START TASK INPUT
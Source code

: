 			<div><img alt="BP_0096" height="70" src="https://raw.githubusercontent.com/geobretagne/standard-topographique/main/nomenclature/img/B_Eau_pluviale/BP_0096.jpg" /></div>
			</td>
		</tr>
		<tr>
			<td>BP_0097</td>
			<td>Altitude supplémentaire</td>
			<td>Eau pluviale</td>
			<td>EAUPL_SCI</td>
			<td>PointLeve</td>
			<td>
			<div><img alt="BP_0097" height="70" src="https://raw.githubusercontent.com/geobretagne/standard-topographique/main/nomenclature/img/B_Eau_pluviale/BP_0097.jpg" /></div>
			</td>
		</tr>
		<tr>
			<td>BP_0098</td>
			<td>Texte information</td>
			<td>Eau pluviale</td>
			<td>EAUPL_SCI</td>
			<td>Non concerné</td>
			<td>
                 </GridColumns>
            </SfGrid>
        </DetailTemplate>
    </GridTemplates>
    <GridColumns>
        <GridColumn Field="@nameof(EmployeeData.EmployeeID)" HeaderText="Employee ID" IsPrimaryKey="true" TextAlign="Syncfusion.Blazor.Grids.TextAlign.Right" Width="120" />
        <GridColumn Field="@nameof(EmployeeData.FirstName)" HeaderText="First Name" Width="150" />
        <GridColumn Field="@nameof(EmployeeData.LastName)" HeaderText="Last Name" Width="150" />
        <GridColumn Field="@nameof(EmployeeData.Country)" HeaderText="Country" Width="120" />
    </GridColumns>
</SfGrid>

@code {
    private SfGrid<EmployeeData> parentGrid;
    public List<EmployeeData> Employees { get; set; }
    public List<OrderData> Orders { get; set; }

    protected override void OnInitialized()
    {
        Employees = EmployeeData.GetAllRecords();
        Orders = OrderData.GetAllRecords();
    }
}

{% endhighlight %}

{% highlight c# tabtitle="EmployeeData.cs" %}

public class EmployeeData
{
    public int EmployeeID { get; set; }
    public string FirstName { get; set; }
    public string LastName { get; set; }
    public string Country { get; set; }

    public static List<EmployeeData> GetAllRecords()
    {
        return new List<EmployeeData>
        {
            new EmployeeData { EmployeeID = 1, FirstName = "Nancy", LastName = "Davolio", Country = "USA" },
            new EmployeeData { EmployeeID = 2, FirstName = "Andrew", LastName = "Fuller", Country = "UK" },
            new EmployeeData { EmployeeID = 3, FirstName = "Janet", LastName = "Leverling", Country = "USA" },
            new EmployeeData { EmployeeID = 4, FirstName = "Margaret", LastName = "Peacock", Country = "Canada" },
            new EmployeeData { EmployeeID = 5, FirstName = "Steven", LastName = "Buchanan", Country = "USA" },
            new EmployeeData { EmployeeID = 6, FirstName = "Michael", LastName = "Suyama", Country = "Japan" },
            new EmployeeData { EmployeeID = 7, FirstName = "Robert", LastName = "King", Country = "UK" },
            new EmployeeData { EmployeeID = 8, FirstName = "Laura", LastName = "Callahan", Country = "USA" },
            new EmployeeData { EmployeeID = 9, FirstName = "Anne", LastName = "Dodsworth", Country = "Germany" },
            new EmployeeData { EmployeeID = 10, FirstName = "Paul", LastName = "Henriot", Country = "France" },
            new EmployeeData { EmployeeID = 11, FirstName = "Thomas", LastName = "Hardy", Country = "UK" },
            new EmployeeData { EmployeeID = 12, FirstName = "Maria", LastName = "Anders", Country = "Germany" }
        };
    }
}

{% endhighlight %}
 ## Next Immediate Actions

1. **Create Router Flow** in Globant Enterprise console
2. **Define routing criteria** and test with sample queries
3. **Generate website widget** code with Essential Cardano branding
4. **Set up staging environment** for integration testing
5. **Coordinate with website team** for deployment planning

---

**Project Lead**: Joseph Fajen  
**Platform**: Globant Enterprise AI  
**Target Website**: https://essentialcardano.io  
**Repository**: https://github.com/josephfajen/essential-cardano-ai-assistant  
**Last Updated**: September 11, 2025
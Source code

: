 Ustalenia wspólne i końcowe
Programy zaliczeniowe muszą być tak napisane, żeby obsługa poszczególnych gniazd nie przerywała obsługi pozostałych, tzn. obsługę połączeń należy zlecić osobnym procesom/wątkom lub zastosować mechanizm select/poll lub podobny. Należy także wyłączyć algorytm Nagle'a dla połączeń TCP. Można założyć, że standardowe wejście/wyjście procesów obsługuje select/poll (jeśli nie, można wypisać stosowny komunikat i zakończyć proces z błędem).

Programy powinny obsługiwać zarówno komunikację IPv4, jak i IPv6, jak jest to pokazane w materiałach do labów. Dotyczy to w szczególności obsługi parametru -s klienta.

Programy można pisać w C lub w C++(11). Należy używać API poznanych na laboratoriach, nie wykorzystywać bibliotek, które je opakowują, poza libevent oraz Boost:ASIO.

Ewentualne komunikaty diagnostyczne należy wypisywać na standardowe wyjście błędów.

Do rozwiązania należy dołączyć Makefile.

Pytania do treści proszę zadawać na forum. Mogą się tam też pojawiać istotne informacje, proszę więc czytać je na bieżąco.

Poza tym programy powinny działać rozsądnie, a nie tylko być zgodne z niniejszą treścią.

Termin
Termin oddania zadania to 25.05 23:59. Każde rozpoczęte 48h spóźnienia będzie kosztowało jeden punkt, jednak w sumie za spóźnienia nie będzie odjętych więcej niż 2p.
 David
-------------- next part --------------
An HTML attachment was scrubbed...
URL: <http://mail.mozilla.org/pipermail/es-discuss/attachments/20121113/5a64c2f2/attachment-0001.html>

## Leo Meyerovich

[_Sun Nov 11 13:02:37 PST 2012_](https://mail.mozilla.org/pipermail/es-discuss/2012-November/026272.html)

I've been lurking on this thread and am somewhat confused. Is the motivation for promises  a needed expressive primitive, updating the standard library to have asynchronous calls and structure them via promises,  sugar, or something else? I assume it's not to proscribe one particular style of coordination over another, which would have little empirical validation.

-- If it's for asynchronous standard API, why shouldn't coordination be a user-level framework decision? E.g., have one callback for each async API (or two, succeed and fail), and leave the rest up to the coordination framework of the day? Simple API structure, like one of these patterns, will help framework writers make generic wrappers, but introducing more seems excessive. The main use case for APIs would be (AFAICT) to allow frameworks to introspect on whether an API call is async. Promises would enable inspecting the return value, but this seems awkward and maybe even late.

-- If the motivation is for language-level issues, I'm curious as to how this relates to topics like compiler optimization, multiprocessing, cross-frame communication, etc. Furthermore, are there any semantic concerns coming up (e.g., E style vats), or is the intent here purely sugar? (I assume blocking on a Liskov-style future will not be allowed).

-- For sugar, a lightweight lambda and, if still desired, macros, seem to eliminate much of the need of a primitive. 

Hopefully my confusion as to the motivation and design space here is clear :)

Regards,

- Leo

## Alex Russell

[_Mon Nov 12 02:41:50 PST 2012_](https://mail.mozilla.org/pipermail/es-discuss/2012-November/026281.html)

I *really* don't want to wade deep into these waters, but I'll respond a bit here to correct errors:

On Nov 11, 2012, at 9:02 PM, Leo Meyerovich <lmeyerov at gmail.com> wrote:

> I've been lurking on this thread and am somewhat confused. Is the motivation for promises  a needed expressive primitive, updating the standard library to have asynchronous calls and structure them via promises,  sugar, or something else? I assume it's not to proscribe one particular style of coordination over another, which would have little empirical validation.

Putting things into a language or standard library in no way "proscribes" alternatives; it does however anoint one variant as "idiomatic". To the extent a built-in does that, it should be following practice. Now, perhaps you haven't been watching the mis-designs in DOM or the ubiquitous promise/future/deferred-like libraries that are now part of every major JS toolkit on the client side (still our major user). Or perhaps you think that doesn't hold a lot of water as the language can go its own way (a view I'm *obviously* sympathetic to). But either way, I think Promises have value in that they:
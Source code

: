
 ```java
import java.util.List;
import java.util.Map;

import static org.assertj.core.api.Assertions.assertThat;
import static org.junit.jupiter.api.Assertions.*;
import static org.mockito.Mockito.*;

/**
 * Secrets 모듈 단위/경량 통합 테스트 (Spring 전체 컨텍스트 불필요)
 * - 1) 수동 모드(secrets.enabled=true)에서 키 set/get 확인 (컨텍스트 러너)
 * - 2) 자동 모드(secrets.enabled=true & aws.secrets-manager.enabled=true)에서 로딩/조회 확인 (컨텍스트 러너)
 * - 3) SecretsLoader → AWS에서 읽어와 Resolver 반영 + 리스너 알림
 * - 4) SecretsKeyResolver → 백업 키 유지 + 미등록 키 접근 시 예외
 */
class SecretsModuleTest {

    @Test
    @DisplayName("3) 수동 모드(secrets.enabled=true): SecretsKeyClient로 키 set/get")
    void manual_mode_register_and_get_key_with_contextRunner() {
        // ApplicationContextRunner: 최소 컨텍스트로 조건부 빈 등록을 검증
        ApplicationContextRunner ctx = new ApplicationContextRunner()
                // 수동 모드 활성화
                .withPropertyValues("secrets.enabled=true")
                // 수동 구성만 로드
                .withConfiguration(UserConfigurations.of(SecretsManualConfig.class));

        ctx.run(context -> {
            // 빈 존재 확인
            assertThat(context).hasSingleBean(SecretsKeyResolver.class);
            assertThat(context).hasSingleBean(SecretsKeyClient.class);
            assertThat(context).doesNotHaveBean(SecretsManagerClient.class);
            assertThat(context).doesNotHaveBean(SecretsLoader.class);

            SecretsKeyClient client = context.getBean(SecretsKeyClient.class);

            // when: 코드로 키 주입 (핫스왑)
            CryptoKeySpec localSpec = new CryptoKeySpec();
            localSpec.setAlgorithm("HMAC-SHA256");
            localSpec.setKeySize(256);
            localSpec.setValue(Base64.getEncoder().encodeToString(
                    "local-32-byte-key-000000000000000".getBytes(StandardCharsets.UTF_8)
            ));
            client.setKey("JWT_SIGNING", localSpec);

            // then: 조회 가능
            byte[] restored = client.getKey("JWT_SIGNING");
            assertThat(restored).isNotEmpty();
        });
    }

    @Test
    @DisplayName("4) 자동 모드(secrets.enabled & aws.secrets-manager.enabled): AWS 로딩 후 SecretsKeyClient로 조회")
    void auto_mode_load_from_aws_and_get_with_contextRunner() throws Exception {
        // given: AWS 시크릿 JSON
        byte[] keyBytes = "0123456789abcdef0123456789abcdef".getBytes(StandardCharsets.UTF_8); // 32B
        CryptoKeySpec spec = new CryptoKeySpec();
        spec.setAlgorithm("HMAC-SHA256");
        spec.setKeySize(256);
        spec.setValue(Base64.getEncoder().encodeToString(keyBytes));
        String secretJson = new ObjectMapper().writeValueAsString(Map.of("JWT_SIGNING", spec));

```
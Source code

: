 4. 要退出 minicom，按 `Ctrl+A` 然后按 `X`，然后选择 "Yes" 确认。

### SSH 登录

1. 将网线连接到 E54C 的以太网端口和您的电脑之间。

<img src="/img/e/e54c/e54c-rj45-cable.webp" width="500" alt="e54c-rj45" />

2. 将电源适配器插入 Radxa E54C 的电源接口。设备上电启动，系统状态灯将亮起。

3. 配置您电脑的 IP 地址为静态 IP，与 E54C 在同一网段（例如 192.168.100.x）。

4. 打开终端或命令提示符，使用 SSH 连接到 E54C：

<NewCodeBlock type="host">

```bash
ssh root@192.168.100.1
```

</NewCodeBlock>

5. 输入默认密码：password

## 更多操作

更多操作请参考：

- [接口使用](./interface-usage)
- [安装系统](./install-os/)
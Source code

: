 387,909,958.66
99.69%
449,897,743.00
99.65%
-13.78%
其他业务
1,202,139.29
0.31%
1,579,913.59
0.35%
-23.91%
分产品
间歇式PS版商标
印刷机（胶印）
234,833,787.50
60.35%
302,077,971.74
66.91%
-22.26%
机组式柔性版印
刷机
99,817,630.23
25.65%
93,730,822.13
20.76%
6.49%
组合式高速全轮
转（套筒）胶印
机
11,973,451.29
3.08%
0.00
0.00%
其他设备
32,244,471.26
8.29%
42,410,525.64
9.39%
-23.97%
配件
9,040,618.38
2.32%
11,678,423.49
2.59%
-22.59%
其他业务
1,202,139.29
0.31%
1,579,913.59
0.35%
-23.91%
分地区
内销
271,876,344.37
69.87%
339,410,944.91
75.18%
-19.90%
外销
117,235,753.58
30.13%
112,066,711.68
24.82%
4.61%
END TASK INPUT
TO DO - Your answer is to contain exactly the lines from the one holding "11,973,451.29" to the end of the entries, with no other line.

ANSWER TO THIS PROBLEM -
11,973,451.29
3.08%
0.00
0.00%
其他设备
32,244,471.26
8.29%
42,410,525.64
9.39%
-23.97%
配件
9,040,618.38
2.32%
11,678,423.49
2.59%
-22.59%
其他业务
1,202,139.29
0.31%
1,579,913.59
0.35%
-23.91%
分地区
内销
271,876,344.37
69.87%
339,410,944.91
75.18%
-19.90%
外销
117,235,753.58
30.13%
112,066,711.68
24.82%
4.61%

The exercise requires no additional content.